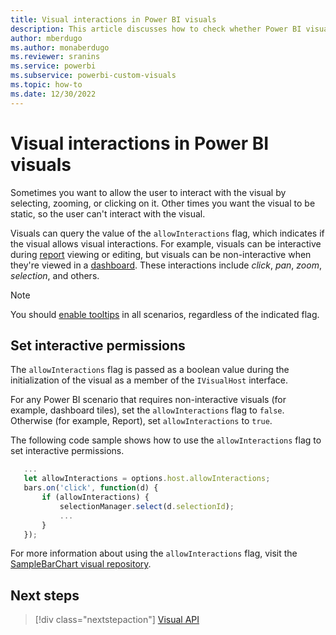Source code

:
 ```yaml
---
title: Visual interactions in Power BI visuals
description: This article discusses how to check whether Power BI visuals should allow visual interactions.
author: mberdugo
ms.author: monaberdugo
ms.reviewer: sranins
ms.service: powerbi
ms.subservice: powerbi-custom-visuals
ms.topic: how-to
ms.date: 12/30/2022
---
```


# Visual interactions in Power BI visuals

Sometimes you want to allow the user to interact with the visual by selecting, zooming, or clicking on it. Other times you want the visual to be static, so the user can't interact with the visual.

Visuals can query the value of the `allowInteractions` flag, which indicates if the visual allows visual interactions. For example, visuals can be interactive during [report](../../create-reports/desktop-report-view.md) viewing or editing, but visuals can be non-interactive when they're viewed in a [dashboard](../../create-reports/service-dashboards.md). These interactions include *click*, *pan*, *zoom*, *selection*, and others.

> [!NOTE]
> You should [enable tooltips](add-tooltips.md#manage-tooltips) in all scenarios, regardless of the indicated flag.

## Set interactive permissions

The `allowInteractions` flag is passed as a boolean value during the initialization of the visual as a member of the `IVisualHost` interface.

For any Power BI scenario that requires non-interactive visuals (for example, dashboard tiles), set the `allowInteractions` flag to `false`. Otherwise (for example, Report), set `allowInteractions` to `true`.

The following code sample shows how to use the `allowInteractions` flag to set interactive permissions.

```typescript
   ...
   let allowInteractions = options.host.allowInteractions;
   bars.on('click', function(d) {
       if (allowInteractions) {
           selectionManager.select(d.selectionId);
           ...
       }
   });
```

For more information about using the `allowInteractions` flag, visit the [SampleBarChart visual repository](https://github.com/Microsoft/PowerBI-visuals-sampleBarChart/commit/59a47935d8f5272ce145fe804193599ddb7e2001).

## Next steps

>[!div class="nextstepaction"]
>[Visual API](visual-api.md)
━━━
→ **What this task involves**
Scan the data above for the string "interactive" and copy each line where it appears.

→ **Reply to the exercise**
Visuals can query the value of the `allowInteractions` flag, which indicates if the visual allows visual interactions. For example, visuals can be interactive during [report](../../create-reports/desktop-report-view.md) viewing or editing, but visuals can be non-interactive when they're viewed in a [dashboard](../../create-reports/service-dashboards.md). These interactions include *click*, *pan*, *zoom*, *selection*, and others.
## Set interactive permissions
For any Power BI scenario that requires non-interactive visuals (for example, dashboard tiles), set the `allowInteractions` flag to `false`. Otherwise (for example, Report), set `allowInteractions` to `true`.
The following code sample shows how to use the `allowInteractions` flag to set interactive permissions.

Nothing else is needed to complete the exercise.